12. Mai 2020 17:10 |
Preis: 55,00 € |

Hauskauf, Immobilien, Grundstücke


Beantwortet von


in unter 2 Stunden

Zusammenfassung

Muss ich eine "Reservierungsgebühr" zahlen, nachdem ich meine Kaufabsicht für eine Immobilie zurückgezogen habe, obwohl es keine schriftliche Reservierungsvereinbarung oder einen Vorvertrag gibt?

Nein, Sie müssen die "Reservierungsgebühr" nicht zahlen. Es fehlt eine vertragliche Grundlage für diese Gebühr und ein Kaufvertrag für die Immobilie ist nicht zustande gekommen. Ein Rücktritt vor dem Abschluss des Kaufvertrages ist grundsätzlich jederzeit möglich.

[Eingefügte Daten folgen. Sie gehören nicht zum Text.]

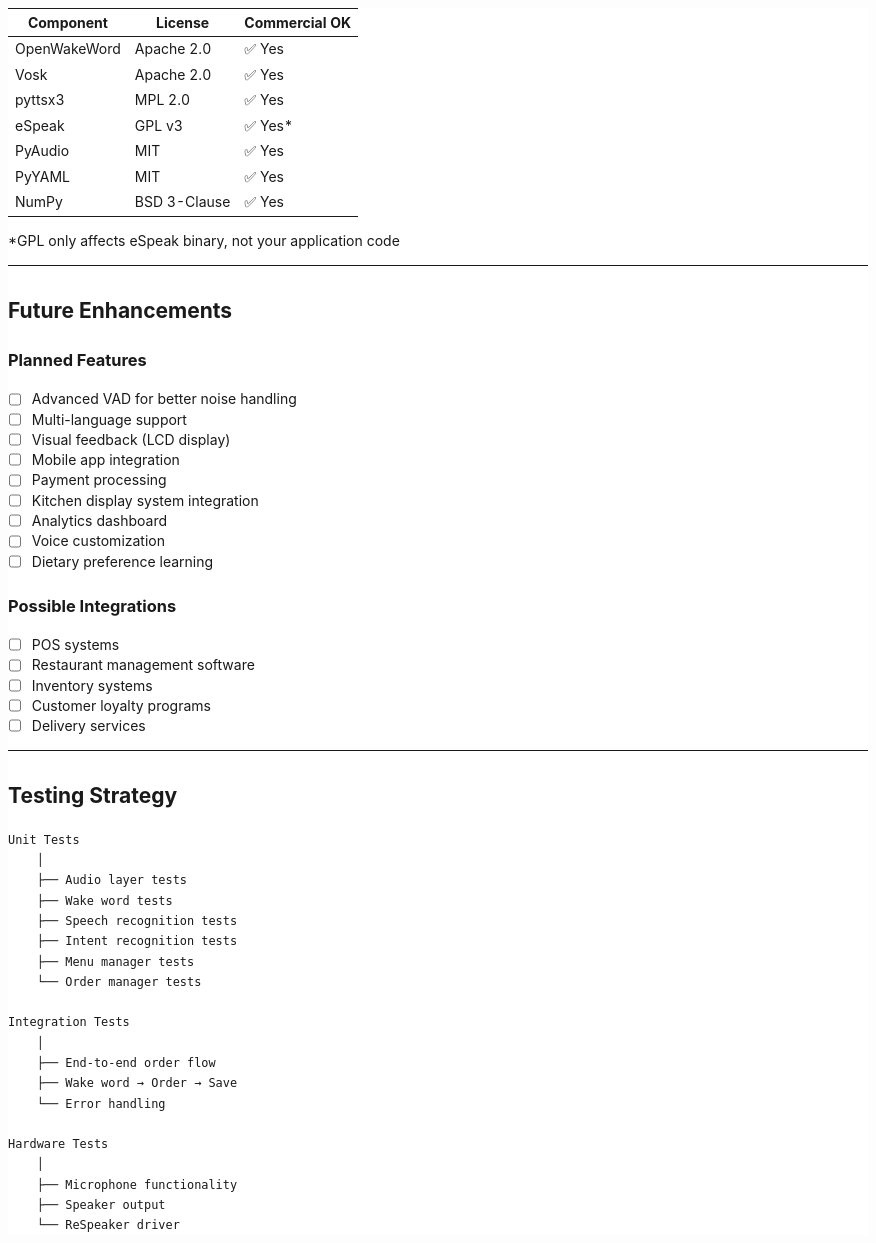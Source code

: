 | Component | License | Commercial OK |
|-----------|---------|---------------|
| OpenWakeWord | Apache 2.0 | ✅ Yes |
| Vosk | Apache 2.0 | ✅ Yes |
| pyttsx3 | MPL 2.0 | ✅ Yes |
| eSpeak | GPL v3 | ✅ Yes* |
| PyAudio | MIT | ✅ Yes |
| PyYAML | MIT | ✅ Yes |
| NumPy | BSD 3-Clause | ✅ Yes |

*GPL only affects eSpeak binary, not your application code

---

## Future Enhancements

### Planned Features
- [ ] Advanced VAD for better noise handling
- [ ] Multi-language support
- [ ] Visual feedback (LCD display)
- [ ] Mobile app integration
- [ ] Payment processing
- [ ] Kitchen display system integration
- [ ] Analytics dashboard
- [ ] Voice customization
- [ ] Dietary preference learning

### Possible Integrations
- [ ] POS systems
- [ ] Restaurant management software
- [ ] Inventory systems
- [ ] Customer loyalty programs
- [ ] Delivery services

---

## Testing Strategy

```
Unit Tests
    │
    ├── Audio layer tests
    ├── Wake word tests
    ├── Speech recognition tests
    ├── Intent recognition tests
    ├── Menu manager tests
    └── Order manager tests

Integration Tests
    │
    ├── End-to-end order flow
    ├── Wake word → Order → Save
    └── Error handling

Hardware Tests
    │
    ├── Microphone functionality
    ├── Speaker output
    └── ReSpeaker driver
```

Ein Anspruch auf Schadensersatz wegen des Abbruchs von Vertragsverhandlungen kann unter bestimmten Voraussetzungen vorliegen.

Guten Tag,

ich habe vor zwei Monaten eine Wohnung zum Kauf gefunden. Nach Besichtigung und Gesprächen mit dem Makler und Besitzer habe ich dann per Email bestätigt, dass ich die Immobilie gerne kaufen möchte.

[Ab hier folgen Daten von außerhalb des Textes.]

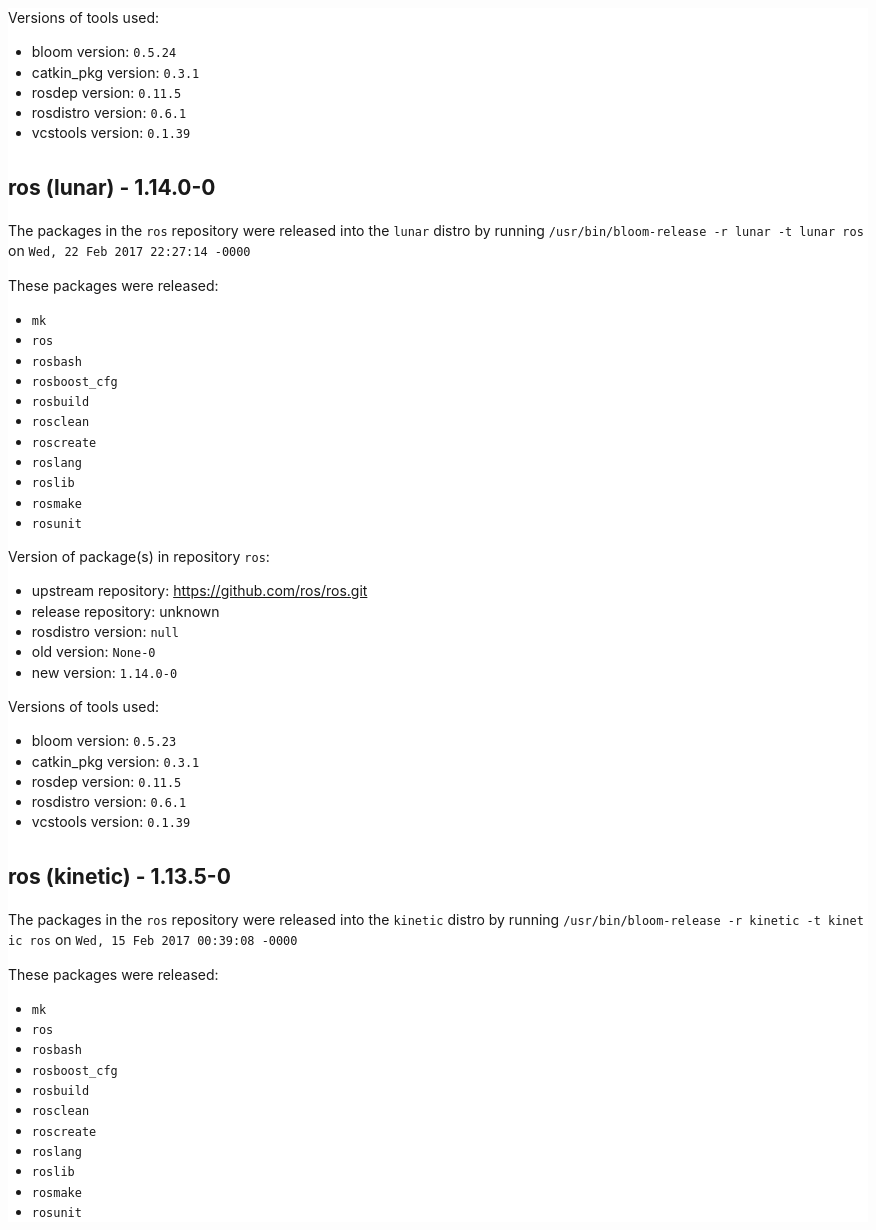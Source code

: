 Versions of tools used:

- bloom version: `0.5.24`
- catkin_pkg version: `0.3.1`
- rosdep version: `0.11.5`
- rosdistro version: `0.6.1`
- vcstools version: `0.1.39`


## ros (lunar) - 1.14.0-0

The packages in the `ros` repository were released into the `lunar` distro by running `/usr/bin/bloom-release -r lunar -t lunar ros` on `Wed, 22 Feb 2017 22:27:14 -0000`

These packages were released:
- `mk`
- `ros`
- `rosbash`
- `rosboost_cfg`
- `rosbuild`
- `rosclean`
- `roscreate`
- `roslang`
- `roslib`
- `rosmake`
- `rosunit`

Version of package(s) in repository `ros`:

- upstream repository: https://github.com/ros/ros.git
- release repository: unknown
- rosdistro version: `null`
- old version: `None-0`
- new version: `1.14.0-0`

Versions of tools used:

- bloom version: `0.5.23`
- catkin_pkg version: `0.3.1`
- rosdep version: `0.11.5`
- rosdistro version: `0.6.1`
- vcstools version: `0.1.39`


## ros (kinetic) - 1.13.5-0

The packages in the `ros` repository were released into the `kinetic` distro by running `/usr/bin/bloom-release -r kinetic -t kinetic ros` on `Wed, 15 Feb 2017 00:39:08 -0000`

These packages were released:
- `mk`
- `ros`
- `rosbash`
- `rosboost_cfg`
- `rosbuild`
- `rosclean`
- `roscreate`
- `roslang`
- `roslib`
- `rosmake`
- `rosunit`
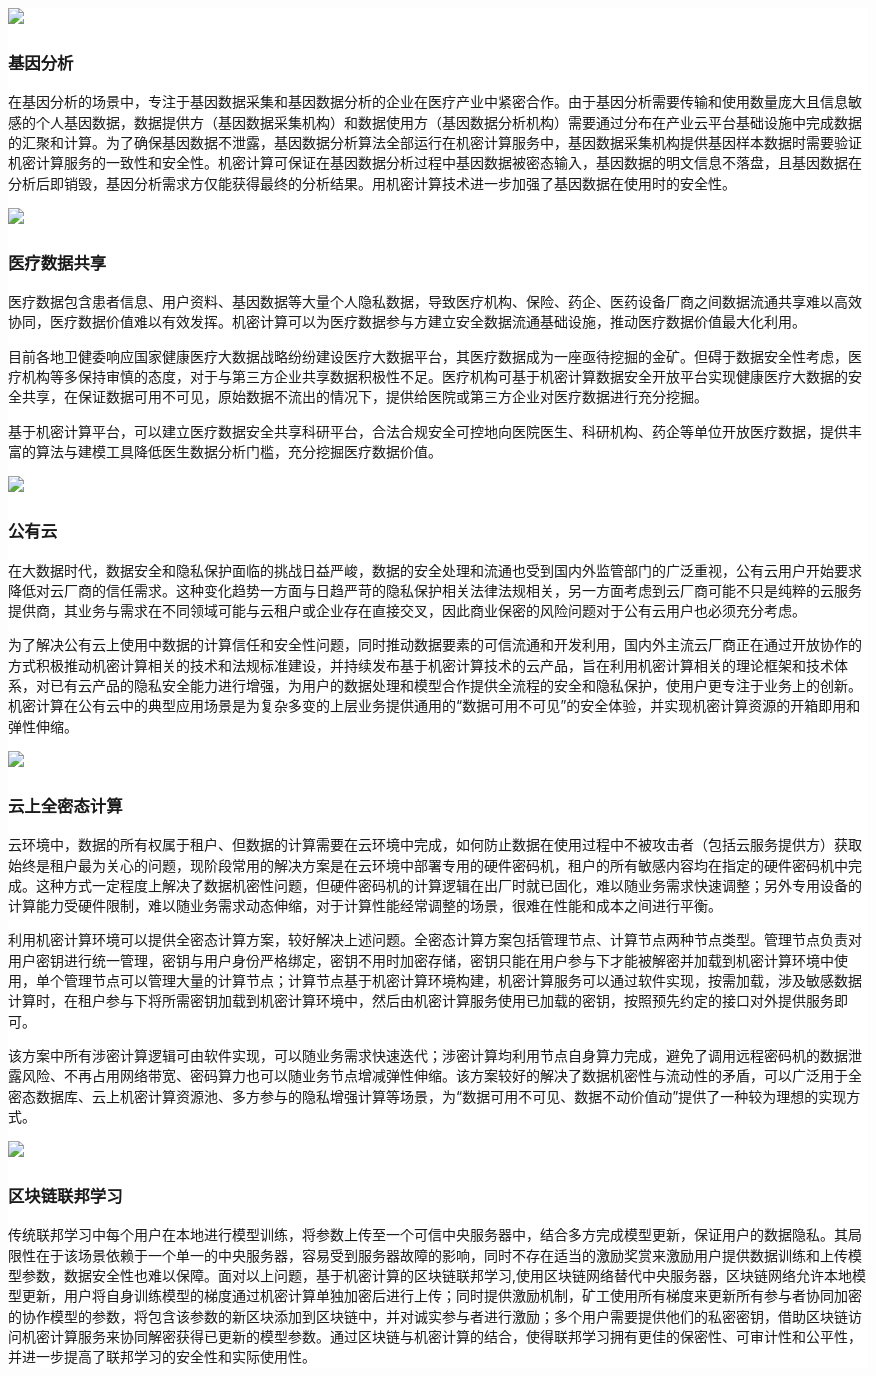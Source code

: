 ![](/img/cc/application_3.png)

### 基因分析

在基因分析的场景中，专注于基因数据采集和基因数据分析的企业在医疗产业中紧密合作。由于基因分析需要传输和使用数量庞大且信息敏感的个人基因数据，数据提供方（基因数据采集机构）和数据使用方（基因数据分析机构）需要通过分布在产业云平台基础设施中完成数据的汇聚和计算。为了确保基因数据不泄露，基因数据分析算法全部运行在机密计算服务中，基因数据采集机构提供基因样本数据时需要验证机密计算服务的一致性和安全性。机密计算可保证在基因数据分析过程中基因数据被密态输入，基因数据的明文信息不落盘，且基因数据在分析后即销毁，基因分析需求方仅能获得最终的分析结果。用机密计算技术进一步加强了基因数据在使用时的安全性。

![](/img/cc/application_4.png)

### 医疗数据共享

医疗数据包含患者信息、用户资料、基因数据等大量个人隐私数据，导致医疗机构、保险、药企、医药设备厂商之间数据流通共享难以高效协同，医疗数据价值难以有效发挥。机密计算可以为医疗数据参与方建立安全数据流通基础设施，推动医疗数据价值最大化利用。

目前各地卫健委响应国家健康医疗大数据战略纷纷建设医疗大数据平台，其医疗数据成为一座亟待挖掘的金矿。但碍于数据安全性考虑，医疗机构等多保持审慎的态度，对于与第三方企业共享数据积极性不足。医疗机构可基于机密计算数据安全开放平台实现健康医疗大数据的安全共享，在保证数据可用不可见，原始数据不流出的情况下，提供给医院或第三方企业对医疗数据进行充分挖掘。

基于机密计算平台，可以建立医疗数据安全共享科研平台，合法合规安全可控地向医院医生、科研机构、药企等单位开放医疗数据，提供丰富的算法与建模工具降低医生数据分析门槛，充分挖掘医疗数据价值。

![](/img/cc/application_5.png)

### 公有云
在大数据时代，数据安全和隐私保护面临的挑战日益严峻，数据的安全处理和流通也受到国内外监管部门的广泛重视，公有云用户开始要求降低对云厂商的信任需求。这种变化趋势一方面与日趋严苛的隐私保护相关法律法规相关，另一方面考虑到云厂商可能不只是纯粹的云服务提供商，其业务与需求在不同领域可能与云租户或企业存在直接交叉，因此商业保密的风险问题对于公有云用户也必须充分考虑。

为了解决公有云上使用中数据的计算信任和安全性问题，同时推动数据要素的可信流通和开发利用，国内外主流云厂商正在通过开放协作的方式积极推动机密计算相关的技术和法规标准建设，并持续发布基于机密计算技术的云产品，旨在利用机密计算相关的理论框架和技术体系，对已有云产品的隐私安全能力进行增强，为用户的数据处理和模型合作提供全流程的安全和隐私保护，使用户更专注于业务上的创新。机密计算在公有云中的典型应用场景是为复杂多变的上层业务提供通用的“数据可用不可见”的安全体验，并实现机密计算资源的开箱即用和弹性伸缩。

![](/img/cc/application_6.png)

### 云上全密态计算

云环境中，数据的所有权属于租户、但数据的计算需要在云环境中完成，如何防止数据在使用过程中不被攻击者（包括云服务提供方）获取始终是租户最为关心的问题，现阶段常用的解决方案是在云环境中部署专用的硬件密码机，租户的所有敏感内容均在指定的硬件密码机中完成。这种方式一定程度上解决了数据机密性问题，但硬件密码机的计算逻辑在出厂时就已固化，难以随业务需求快速调整；另外专用设备的计算能力受硬件限制，难以随业务需求动态伸缩，对于计算性能经常调整的场景，很难在性能和成本之间进行平衡。

利用机密计算环境可以提供全密态计算方案，较好解决上述问题。全密态计算方案包括管理节点、计算节点两种节点类型。管理节点负责对用户密钥进行统一管理，密钥与用户身份严格绑定，密钥不用时加密存储，密钥只能在用户参与下才能被解密并加载到机密计算环境中使用，单个管理节点可以管理大量的计算节点；计算节点基于机密计算环境构建，机密计算服务可以通过软件实现，按需加载，涉及敏感数据计算时，在租户参与下将所需密钥加载到机密计算环境中，然后由机密计算服务使用已加载的密钥，按照预先约定的接口对外提供服务即可。

该方案中所有涉密计算逻辑可由软件实现，可以随业务需求快速迭代；涉密计算均利用节点自身算力完成，避免了调用远程密码机的数据泄露风险、不再占用网络带宽、密码算力也可以随业务节点增减弹性伸缩。该方案较好的解决了数据机密性与流动性的矛盾，可以广泛用于全密态数据库、云上机密计算资源池、多方参与的隐私增强计算等场景，为“数据可用不可见、数据不动价值动”提供了一种较为理想的实现方式。

![](/img/cc/application_7.png)

### 区块链联邦学习

传统联邦学习中每个用户在本地进行模型训练，将参数上传至一个可信中央服务器中，结合多方完成模型更新，保证用户的数据隐私。其局限性在于该场景依赖于一个单一的中央服务器，容易受到服务器故障的影响，同时不存在适当的激励奖赏来激励用户提供数据训练和上传模型参数，数据安全性也难以保障。面对以上问题，基于机密计算的区块链联邦学习,使用区块链网络替代中央服务器，区块链网络允许本地模型更新，用户将自身训练模型的梯度通过机密计算单独加密后进行上传；同时提供激励机制，矿工使用所有梯度来更新所有参与者协同加密的协作模型的参数，将包含该参数的新区块添加到区块链中，并对诚实参与者进行激励；多个用户需要提供他们的私密密钥，借助区块链访问机密计算服务来协同解密获得已更新的模型参数。通过区块链与机密计算的结合，使得联邦学习拥有更佳的保密性、可审计性和公平性，并进一步提高了联邦学习的安全性和实际使用性。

Daraufhin habe ich alle Unterlagen für den Kreditantrag erhalten - sowie einen Roh-Entwurf des Kaufvertrags. Im Laufe des Prozesses hat der Verkäufer die Vorabzahlung einer quasi "Reservierungsgebühr" (so hat er es genannt) verlangt. Dabei handelte es sich konkret um Kosten und Aufwände für die Vertragsgestaltung.

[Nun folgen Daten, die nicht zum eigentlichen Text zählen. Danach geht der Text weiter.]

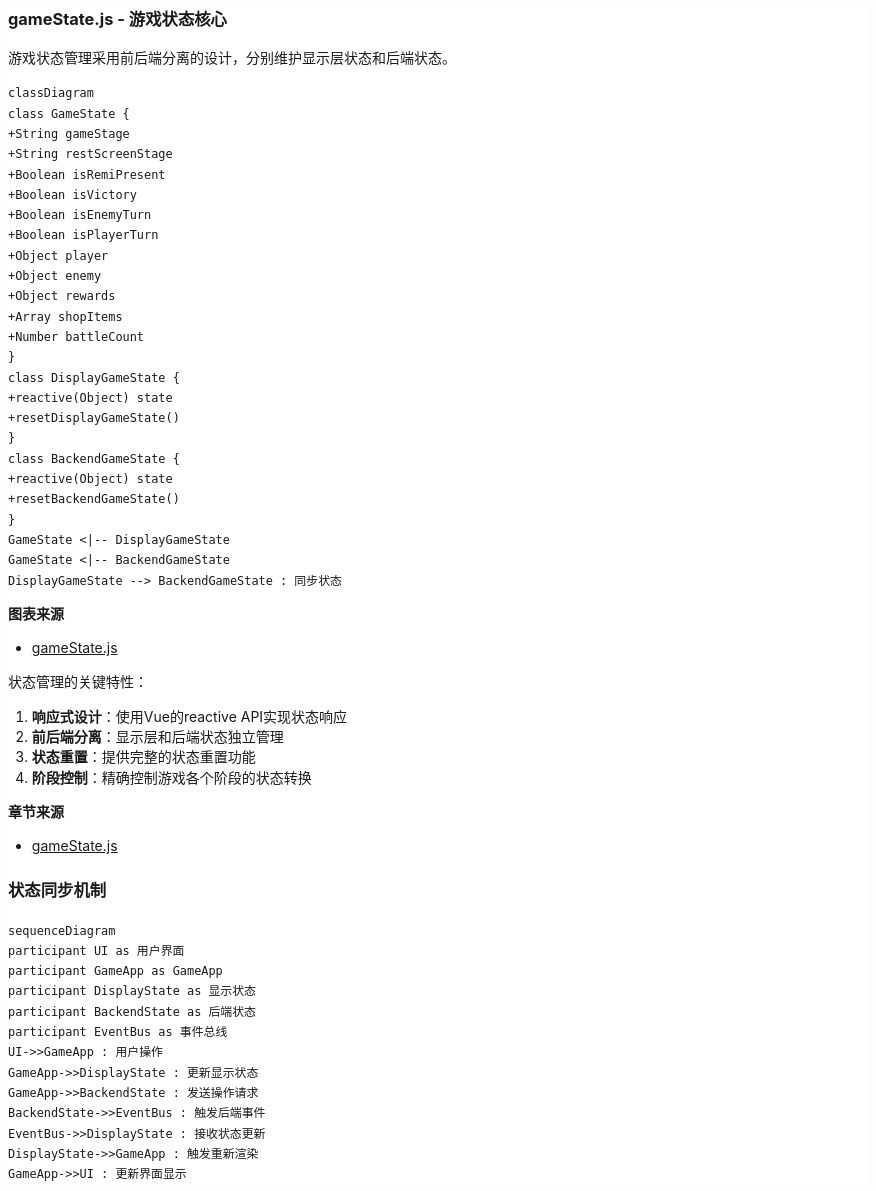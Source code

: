 ### gameState.js - 游戏状态核心

游戏状态管理采用前后端分离的设计，分别维护显示层状态和后端状态。

```mermaid
classDiagram
class GameState {
+String gameStage
+String restScreenStage
+Boolean isRemiPresent
+Boolean isVictory
+Boolean isEnemyTurn
+Boolean isPlayerTurn
+Object player
+Object enemy
+Object rewards
+Array shopItems
+Number battleCount
}
class DisplayGameState {
+reactive(Object) state
+resetDisplayGameState()
}
class BackendGameState {
+reactive(Object) state
+resetBackendGameState()
}
GameState <|-- DisplayGameState
GameState <|-- BackendGameState
DisplayGameState --> BackendGameState : 同步状态
```

**图表来源**
- [gameState.js](file://src/data/gameState.js#L1-L75)

状态管理的关键特性：

1. **响应式设计**：使用Vue的reactive API实现状态响应
2. **前后端分离**：显示层和后端状态独立管理
3. **状态重置**：提供完整的状态重置功能
4. **阶段控制**：精确控制游戏各个阶段的状态转换

**章节来源**
- [gameState.js](file://src/data/gameState.js#L1-L75)

### 状态同步机制

```mermaid
sequenceDiagram
participant UI as 用户界面
participant GameApp as GameApp
participant DisplayState as 显示状态
participant BackendState as 后端状态
participant EventBus as 事件总线
UI->>GameApp : 用户操作
GameApp->>DisplayState : 更新显示状态
GameApp->>BackendState : 发送操作请求
BackendState->>EventBus : 触发后端事件
EventBus->>DisplayState : 接收状态更新
DisplayState->>GameApp : 触发重新渲染
GameApp->>UI : 更新界面显示
```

Aufgrund von Corona hat sich der Prozess der Kreditzusage verzögert. Ich habe dem Verkäufer kommuniziert, dass ich die Gebühr erst nach fixer Kreditzusage zahlen würde - dem hat er zugestimmt.

Leider habe ich eine Absage für die Finanzierung erhalten, da die Immobilie eine stark vom Kaufpreis abweichende Bewertung erhalten hat. Dementsprechend wollte und habe ich dem Verkäufer eine Absage erteilen müssen.

Nun fordert der Verkäufer aufgrund des Rücktritts von der Kaufabsicht die Zahlung der quasi "Reservierungsgebühr".

Ich kann den Ärger um die Absage natürlich nachvollziehen und wäre zur Zahlung einer überschaubaren "Entschädigung" bereit, allerdings stelle ich mir Frage, ob ich grundsätzlich zahlen müsste.

Eine schriftliche Reservierungsvereinbarung oder einen Vorvertrag gibt es nicht. Ein Notar-Termin war noch nicht vereinbart.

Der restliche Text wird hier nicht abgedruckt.